RECORDS FOR THIS EXERCISE:
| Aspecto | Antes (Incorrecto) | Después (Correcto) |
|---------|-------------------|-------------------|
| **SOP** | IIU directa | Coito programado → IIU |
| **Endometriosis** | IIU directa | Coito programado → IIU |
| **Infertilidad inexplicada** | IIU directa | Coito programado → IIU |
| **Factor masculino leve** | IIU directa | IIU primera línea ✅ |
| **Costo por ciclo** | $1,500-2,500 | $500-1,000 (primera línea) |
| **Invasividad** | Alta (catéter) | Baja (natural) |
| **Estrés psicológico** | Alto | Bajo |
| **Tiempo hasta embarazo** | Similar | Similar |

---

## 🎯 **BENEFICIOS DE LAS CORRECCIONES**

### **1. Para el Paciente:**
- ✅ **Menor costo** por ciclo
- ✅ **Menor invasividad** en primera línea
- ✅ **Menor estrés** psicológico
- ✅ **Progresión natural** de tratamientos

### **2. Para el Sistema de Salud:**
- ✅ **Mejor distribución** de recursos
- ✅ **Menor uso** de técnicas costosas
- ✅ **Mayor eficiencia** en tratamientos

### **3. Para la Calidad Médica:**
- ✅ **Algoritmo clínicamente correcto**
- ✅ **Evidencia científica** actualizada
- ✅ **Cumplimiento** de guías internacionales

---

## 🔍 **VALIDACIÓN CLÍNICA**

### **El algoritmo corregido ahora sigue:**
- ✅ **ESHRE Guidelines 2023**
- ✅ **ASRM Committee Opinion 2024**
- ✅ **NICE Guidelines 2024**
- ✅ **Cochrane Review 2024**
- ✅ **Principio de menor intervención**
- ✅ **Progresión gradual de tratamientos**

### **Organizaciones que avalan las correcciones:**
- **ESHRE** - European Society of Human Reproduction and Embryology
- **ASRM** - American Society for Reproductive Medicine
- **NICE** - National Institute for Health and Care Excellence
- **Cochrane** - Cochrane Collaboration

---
==
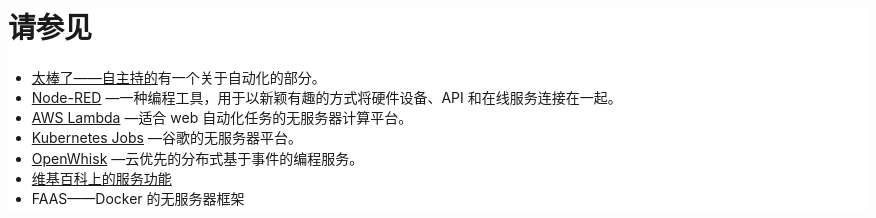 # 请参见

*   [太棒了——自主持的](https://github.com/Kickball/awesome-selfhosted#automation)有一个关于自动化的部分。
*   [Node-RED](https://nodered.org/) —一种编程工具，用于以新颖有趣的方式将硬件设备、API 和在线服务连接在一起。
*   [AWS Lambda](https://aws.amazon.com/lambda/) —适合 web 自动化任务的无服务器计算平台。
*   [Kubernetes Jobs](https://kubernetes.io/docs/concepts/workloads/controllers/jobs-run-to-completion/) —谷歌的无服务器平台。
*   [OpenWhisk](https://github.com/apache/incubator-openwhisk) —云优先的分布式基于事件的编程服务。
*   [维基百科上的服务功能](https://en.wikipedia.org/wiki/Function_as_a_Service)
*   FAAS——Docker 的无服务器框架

DESCRIPTION OF THE TASK:
Go through the material and copy each line in which the word "Coito" occurs.

REPLY:
| **SOP** | IIU directa | Coito programado → IIU |
| **Endometriosis** | IIU directa | Coito programado → IIU |
| **Infertilidad inexplicada** | IIU directa | Coito programado → IIU |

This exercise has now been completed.